__Your goal__:
Everything in the records except the pictures should come back exactly as written.
▼▼▼
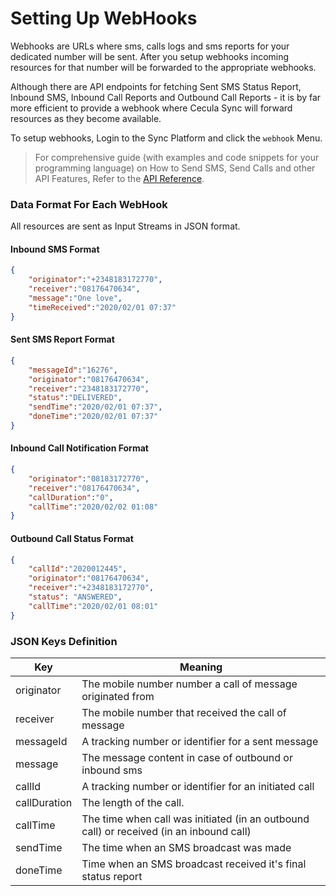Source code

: # Setting Up WebHooks

Webhooks are URLs where sms, calls logs and sms reports for your dedicated number will be sent. After you setup webhooks incoming resources for that number will be forwarded to the appropriate webhooks.

Although there are API endpoints for fetching Sent SMS Status Report, Inbound SMS, Inbound Call Reports and Outbound Call Reports - it is by far more efficient to provide a webhook where Cecula Sync will forward resources as they become available.

To setup webhooks, Login to the Sync Platform and click the ` webhook ` Menu.

> For comprehensive guide (with examples and code snippets for your programming language) on How to Send SMS, Send Calls and other API Features, Refer to the [API Reference](https://documenter.getpostman.com/view/3869433/SWTHaaiY?version=latest#4e330491-b13e-473f-9173-36ff1a3796d4).

### Data Format For Each WebHook

All resources are sent as Input Streams in JSON format.


#### Inbound SMS Format

```json
{
    "originator":"+2348183172770",
    "receiver":"08176470634",
    "message":"One love",
    "timeReceived":"2020/02/01 07:37"
}
```

#### Sent SMS Report Format

```json
{
    "messageId":"16276",
    "originator":"08176470634",
    "receiver":"2348183172770",
    "status":"DELIVERED",
    "sendTime":"2020/02/01 07:37",
    "doneTime":"2020/02/01 07:37"
}
```

#### Inbound Call Notification Format

```json
{
    "originator":"08183172770",
    "receiver":"08176470634",
    "callDuration":"0",
    "callTime":"2020/02/02 01:08"
}
```

#### Outbound Call Status Format

```json
{
    "callId":"2020012445",
    "originator":"08176470634",
    "receiver":"+2348183172770",
    "status": "ANSWERED",
    "callTime":"2020/02/01 08:01"
}
```

### JSON Keys Definition

Key | Meaning
---------|----------
 originator | The mobile number number a call of message originated from 
 receiver | The mobile number that received the call of message 
 messageId | A tracking number or identifier for a sent message 
 message | The message content in case of outbound or inbound sms 
 callId | A tracking number or identifier for an initiated call 
 callDuration | The length of the call. 
 callTime | The time when call was initiated (in an outbound call) or received (in an inbound call) 
 sendTime | The time when an SMS broadcast was made 
 doneTime | Time when an SMS broadcast received it's final status report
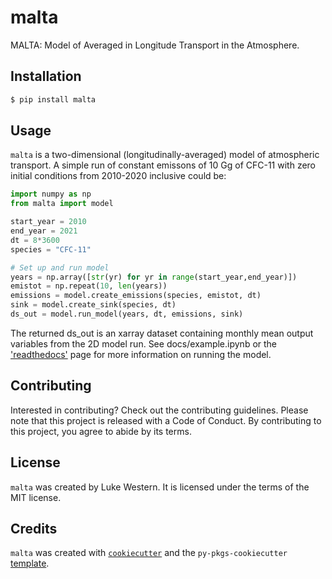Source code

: # malta

MALTA: Model of Averaged in Longitude Transport in the Atmosphere.

## Installation

```bash
$ pip install malta
```

## Usage

`malta` is a two-dimensional (longitudinally-averaged) model of atmospheric transport.
A simple run of constant emissons of 10 Gg of CFC-11 with zero initial conditions
from 2010-2020 inclusive could be:
```python
import numpy as np
from malta import model

start_year = 2010
end_year = 2021
dt = 8*3600
species = "CFC-11"

# Set up and run model
years = np.array([str(yr) for yr in range(start_year,end_year)])
emistot = np.repeat(10, len(years))
emissions = model.create_emissions(species, emistot, dt)
sink = model.create_sink(species, dt)
ds_out = model.run_model(years, dt, emissions, sink) 
```
The returned ds_out is an xarray dataset containing monthly mean output variables from 
the 2D model run.
See docs/example.ipynb or the ['readthedocs'](https://malta.readthedocs.io/en/latest/index.html) page for more information on running the model.

## Contributing

Interested in contributing? Check out the contributing guidelines. Please note that this project is released with a Code of Conduct. By contributing to this project, you agree to abide by its terms.

## License

`malta` was created by Luke Western. It is licensed under the terms of the MIT license.

## Credits

`malta` was created with [`cookiecutter`](https://cookiecutter.readthedocs.io/en/latest/) and the `py-pkgs-cookiecutter` [template](https://github.com/py-pkgs/py-pkgs-cookiecutter).
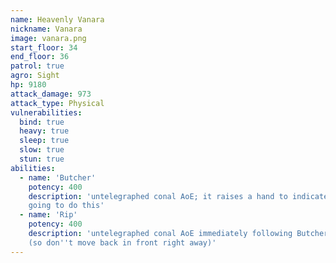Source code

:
 ```yaml
---
name: Heavenly Vanara
nickname: Vanara
image: vanara.png
start_floor: 34
end_floor: 36
patrol: true
agro: Sight
hp: 9180
attack_damage: 973
attack_type: Physical
vulnerabilities:
  bind: true
  heavy: true
  sleep: true
  slow: true
  stun: true
abilities:
  - name: 'Butcher'
    potency: 400
    description: 'untelegraphed conal AoE; it raises a hand to indicate it''s
    going to do this'
  - name: 'Rip'
    potency: 400
    description: 'untelegraphed conal AoE immediately following Butcher Claw
    (so don''t move back in front right away)'
---
```

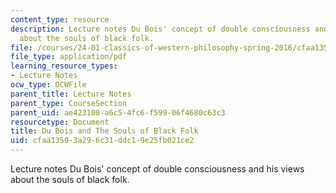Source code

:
 ```yaml
---
content_type: resource
description: Lecture notes Du Bois' concept of double consciousness and his views
  about the souls of black folk.
file: /courses/24-01-classics-of-western-philosophy-spring-2016/cfaa13593a296c31ddc19e25fb021ce2_MIT24_01S16_SES24.pdf
file_type: application/pdf
learning_resource_types:
- Lecture Notes
ocw_type: OCWFile
parent_title: Lecture Notes
parent_type: CourseSection
parent_uid: ae423108-a6c5-4fc6-f599-06f4680c63c3
resourcetype: Document
title: Du Bois and The Souls of Black Folk
uid: cfaa1359-3a29-6c31-ddc1-9e25fb021ce2
---
```

Lecture notes Du Bois' concept of double consciousness and his views about the souls of black folk.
▲▲▲
__Final answer__:
Source code

: # Setting Up WebHooks

Webhooks are URLs where sms, calls logs and sms reports for your dedicated number will be sent. After you setup webhooks incoming resources for that number will be forwarded to the appropriate webhooks.

Although there are API endpoints for fetching Sent SMS Status Report, Inbound SMS, Inbound Call Reports and Outbound Call Reports - it is by far more efficient to provide a webhook where Cecula Sync will forward resources as they become available.

To setup webhooks, Login to the Sync Platform and click the ` webhook ` Menu.

> For comprehensive guide (with examples and code snippets for your programming language) on How to Send SMS, Send Calls and other API Features, Refer to the [API Reference](https://documenter.getpostman.com/view/3869433/SWTHaaiY?version=latest#4e330491-b13e-473f-9173-36ff1a3796d4).

### Data Format For Each WebHook

All resources are sent as Input Streams in JSON format.


#### Inbound SMS Format

```json
{
    "originator":"+2348183172770",
    "receiver":"08176470634",
    "message":"One love",
    "timeReceived":"2020/02/01 07:37"
}
```

#### Sent SMS Report Format

```json
{
    "messageId":"16276",
    "originator":"08176470634",
    "receiver":"2348183172770",
    "status":"DELIVERED",
    "sendTime":"2020/02/01 07:37",
    "doneTime":"2020/02/01 07:37"
}
```

#### Inbound Call Notification Format

```json
{
    "originator":"08183172770",
    "receiver":"08176470634",
    "callDuration":"0",
    "callTime":"2020/02/02 01:08"
}
```

#### Outbound Call Status Format

```json
{
    "callId":"2020012445",
    "originator":"08176470634",
    "receiver":"+2348183172770",
    "status": "ANSWERED",
    "callTime":"2020/02/01 08:01"
}
```

### JSON Keys Definition

Key | Meaning
---------|----------
 originator | The mobile number number a call of message originated from 
 receiver | The mobile number that received the call of message 
 messageId | A tracking number or identifier for a sent message 
 message | The message content in case of outbound or inbound sms 
 callId | A tracking number or identifier for an initiated call 
 callDuration | The length of the call. 
 callTime | The time when call was initiated (in an outbound call) or received (in an inbound call) 
 sendTime | The time when an SMS broadcast was made 
 doneTime | Time when an SMS broadcast received it's final status report
Source code

: # malta

MALTA: Model of Averaged in Longitude Transport in the Atmosphere.

## Installation

```bash
$ pip install malta
```

## Usage

`malta` is a two-dimensional (longitudinally-averaged) model of atmospheric transport.
A simple run of constant emissons of 10 Gg of CFC-11 with zero initial conditions
from 2010-2020 inclusive could be:
```python
import numpy as np
from malta import model

start_year = 2010
end_year = 2021
dt = 8*3600
species = "CFC-11"

# Set up and run model
years = np.array([str(yr) for yr in range(start_year,end_year)])
emistot = np.repeat(10, len(years))
emissions = model.create_emissions(species, emistot, dt)
sink = model.create_sink(species, dt)
ds_out = model.run_model(years, dt, emissions, sink) 
```
The returned ds_out is an xarray dataset containing monthly mean output variables from 
the 2D model run.
See docs/example.ipynb or the ['readthedocs'](https://malta.readthedocs.io/en/latest/index.html) page for more information on running the model.

## Contributing

Interested in contributing? Check out the contributing guidelines. Please note that this project is released with a Code of Conduct. By contributing to this project, you agree to abide by its terms.

## License

`malta` was created by Luke Western. It is licensed under the terms of the MIT license.

## Credits

`malta` was created with [`cookiecutter`](https://cookiecutter.readthedocs.io/en/latest/) and the `py-pkgs-cookiecutter` [template](https://github.com/py-pkgs/py-pkgs-cookiecutter).
Source code

:
 ```yaml
---
name: Heavenly Vanara
nickname: Vanara
image: vanara.png
start_floor: 34
end_floor: 36
patrol: true
agro: Sight
hp: 9180
attack_damage: 973
attack_type: Physical
vulnerabilities:
  bind: true
  heavy: true
  sleep: true
  slow: true
  stun: true
abilities:
  - name: 'Butcher'
    potency: 400
    description: 'untelegraphed conal AoE; it raises a hand to indicate it''s
    going to do this'
  - name: 'Rip'
    potency: 400
    description: 'untelegraphed conal AoE immediately following Butcher Claw
    (so don''t move back in front right away)'
---
```

Source code

:
 ```yaml
---
content_type: resource
description: Lecture notes Du Bois' concept of double consciousness and his views
  about the souls of black folk.
file: /courses/24-01-classics-of-western-philosophy-spring-2016/cfaa13593a296c31ddc19e25fb021ce2_MIT24_01S16_SES24.pdf
file_type: application/pdf
learning_resource_types:
- Lecture Notes
ocw_type: OCWFile
parent_title: Lecture Notes
parent_type: CourseSection
parent_uid: ae423108-a6c5-4fc6-f599-06f4680c63c3
resourcetype: Document
title: Du Bois and The Souls of Black Folk
uid: cfaa1359-3a29-6c31-ddc1-9e25fb021ce2
---
```

Lecture notes Du Bois' concept of double consciousness and his views about the souls of black folk.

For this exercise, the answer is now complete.